Idaho - A scientific study concludes drafting a huge amount of water out of upper Snake River reservoirs to boost salmon and steelhead migrations downstream would do very little to help the fish runs.

The study´s conclusions backed the latest charge in an ongoing feud between irrigators and conservation groups this fall.

The Idaho Water Users Association on Wednesday said a study by University of Washington professor James Anderson debunks any claims that the “flow augmentation” helps young salmon survive on their way to the ocean.

“The issue of flow augmentation is of critical concern to Idaho,” said Norm Semanko, Water Users executive director. “There has been a wide range of reports and studies completed in the last year or two. It is of great benefit to have a credible, independent researcher take a look at all the research data and put into perspective.”

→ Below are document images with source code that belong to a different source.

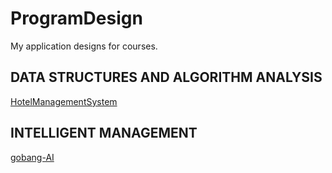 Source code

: # ProgramDesign
My application designs for courses.
## DATA STRUCTURES AND ALGORITHM ANALYSIS
[HotelManagementSystem](https://github.com/Mr-Phoebe/ProgramDesign/tree/master/HotelManagementSystem)
## INTELLIGENT MANAGEMENT
[gobang-AI](https://github.com/Mr-Phoebe/ProgramDesign/tree/master/Intelligent%20management-gobang-AI)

Idaho Rivers United, Idaho Conservation League, American Rivers and the National Wildlife Federation recently asked a federal judge in Portland, Ore., to include operation of the upper Snake River dams in the overall legal debate over how to preserve and revitalize Northwest salmon runs.

Semanko worries grabbing that water for salmon recovery efforts would dry up two million acres of farmland and cripple the state´s economy.

Anderson´s study finds the upper Snake reservoirs are too far upstream of the salmon migration corridors for their storage water to have any real benefit in the downstream dams.

“Those flow objectives are arbitrary, unrealistic, and unsupported — they exceed predevelopment flows over 90 percent of the time and could require all of the storage water in the Upper Snake projects during dry years,” Semanko wrote in a Monday letter to federal dam regulators.

Beginning in the early 1990s, the Bureau of Reclamation leased water from the upper Snake, providing 427,000 acre-feet to increase the river flow and help the migrating fish downstream.

But with the long-running drought, the government´s river flow targets have gone unmet the past three years.

Anderson looked at three government analyses of salmon survival. Those studies involved attaching electronic tags to the fish to measure their journey through the Snake and Columbia hydrosystem.

Anderson concludes releasing a huge amount of extra water upstream from the lower Snake gauntlet — such as pouring in 1 million acre-feet from Dworshak Reservoir on the Clearwater River over 40 days — would not significantly speed the smolts´ downstream travel.

He said such augmentation would not lower water temperatures enough to really boost their survival, either.

In fact, the extra water from the upper Snake could even harm the fish because it would grow too warm after sitting in the three Hells Canyon reservoirs.

Anderson said the current water policies for the Snake and Columbia dams are based on a “precautionary principle.”

“In sum, it promotes acting to avoid serious or irreversible potential harm, despite lack of scientific certainty as to the likelihood, magnitude, or causation of that harm,” he wrote.

“There´s been a lot of studies and research and published data that run counter to that,” Bert Bowler, Idaho Rivers native fisheries chief, said of Anderson´s conclusions.